While the company was rehearsing Made on the Moon in London they heard that Edwin "Buzz" Aldrin, the second man to walk on the moon, was on a UK book tour for his novel, Encounter at Tiber (co-authored with John Barnes), was now in London. Tom Knight, who played Stanley Lewis, the protagonist of the play went to one of Aldrin’s book signings and asked him to autograph the title page. It was pretty gutsy of them, asking an author to autograph someone else’s work. But it was certainly appropriate as Aldrin has a few lines heard offstage in Made on the Moon. Being both gutsy and appropriate, I was deeply moved by the gift and damn appreciative.
And it has remained a prized possession.
Later that year back in Los Angeles, I had the opportunity to meet Aldrin during his American book signing tour. I accompanied my good friend, producer and manager Ken Kragen (The Smothers Brothers Comedy Hour; the Kenny Rogers “Gambler” movies) to the headquarters of The Planetary Society where Aldrin was having a special book signing for members. Ken is a lover of astronomy and the space program and had bought at an auction one of Aldrin’s flight suits, which adorned a mannequin in his office for years.
I thanked Aldrin for signing my play and, of course, now had the pleasure to have him sign a copy of his book. After all, it was only fair.

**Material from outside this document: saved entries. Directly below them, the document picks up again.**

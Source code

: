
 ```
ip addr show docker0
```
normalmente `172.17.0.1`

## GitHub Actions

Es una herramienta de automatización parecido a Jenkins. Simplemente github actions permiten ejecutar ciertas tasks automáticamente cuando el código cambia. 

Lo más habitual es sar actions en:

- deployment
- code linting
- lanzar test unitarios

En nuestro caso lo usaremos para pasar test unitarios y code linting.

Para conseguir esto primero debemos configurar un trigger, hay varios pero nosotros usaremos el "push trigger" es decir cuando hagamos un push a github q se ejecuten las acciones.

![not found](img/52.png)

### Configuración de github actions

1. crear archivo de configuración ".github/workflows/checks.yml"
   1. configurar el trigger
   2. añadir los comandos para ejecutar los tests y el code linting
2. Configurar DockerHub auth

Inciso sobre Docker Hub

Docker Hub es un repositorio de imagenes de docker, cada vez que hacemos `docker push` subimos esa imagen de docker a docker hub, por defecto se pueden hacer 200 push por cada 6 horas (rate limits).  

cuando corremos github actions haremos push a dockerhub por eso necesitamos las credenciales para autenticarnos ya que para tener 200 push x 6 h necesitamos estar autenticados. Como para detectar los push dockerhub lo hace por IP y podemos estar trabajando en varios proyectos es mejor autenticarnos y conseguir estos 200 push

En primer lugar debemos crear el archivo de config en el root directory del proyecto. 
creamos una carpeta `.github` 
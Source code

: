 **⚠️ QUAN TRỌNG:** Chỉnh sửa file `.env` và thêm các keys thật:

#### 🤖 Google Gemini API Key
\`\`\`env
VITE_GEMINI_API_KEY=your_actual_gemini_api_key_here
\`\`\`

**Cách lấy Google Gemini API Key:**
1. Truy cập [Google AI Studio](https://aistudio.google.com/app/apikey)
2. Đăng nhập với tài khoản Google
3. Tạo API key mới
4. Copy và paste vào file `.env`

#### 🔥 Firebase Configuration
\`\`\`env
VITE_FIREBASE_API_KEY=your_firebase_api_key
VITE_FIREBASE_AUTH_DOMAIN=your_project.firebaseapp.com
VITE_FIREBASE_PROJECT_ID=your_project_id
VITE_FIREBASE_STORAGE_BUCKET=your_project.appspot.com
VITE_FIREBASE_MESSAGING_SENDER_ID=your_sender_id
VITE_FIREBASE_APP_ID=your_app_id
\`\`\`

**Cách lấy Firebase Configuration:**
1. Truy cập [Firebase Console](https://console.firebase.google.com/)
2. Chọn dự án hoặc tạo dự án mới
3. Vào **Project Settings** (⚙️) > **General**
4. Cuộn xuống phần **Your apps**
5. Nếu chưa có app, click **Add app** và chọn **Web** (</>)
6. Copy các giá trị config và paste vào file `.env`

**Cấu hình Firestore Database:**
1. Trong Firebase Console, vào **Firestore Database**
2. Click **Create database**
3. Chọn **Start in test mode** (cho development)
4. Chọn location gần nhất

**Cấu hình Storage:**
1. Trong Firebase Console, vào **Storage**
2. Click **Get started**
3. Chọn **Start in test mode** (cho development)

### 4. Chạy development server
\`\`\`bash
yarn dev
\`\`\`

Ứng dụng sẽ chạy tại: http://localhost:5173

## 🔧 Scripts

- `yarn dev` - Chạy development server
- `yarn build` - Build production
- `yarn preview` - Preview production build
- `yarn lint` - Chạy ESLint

I had another opportunity to meet and speak with Aldrin when we were both attending an awards banquet at which Ken Kragen was being honored as a “Father of the Year.” Which, by the way, was well-deserved. Aldrin was gracious and we briefly talked about going to Mars. Not he and I in particular, of course, but good old humankind in general. The last time I saw Aldrin was during a special screening of François Truffaut's film version of Ray Bradbury'sFahrenheit 451 during Ray Bradbury Week in Los Angeles which I created and produced in 2010 in honor of Ray's 90th birthday. The screening was sponsored by Hugh Hefner and the Playboy Foundation and took place at the Writers Guild Theatre in Beverly Hills. Aldrin came to the event and I took him into the green room to see Ray before the screening. It was rather grand to see the great space dreamer in conversation with a great space doer.
I intend to have a lovely week of remembering watching live on television Aldrin and Armstrong walking on the moon and feeling again what I felt then. And reliving the thrill of being able to meet live-in-person a man who had been to the moon. After all, Stanley Lewis's first line of dialog in Made on the Moon is, "I had wanted to go to the moon from the time I was an infant."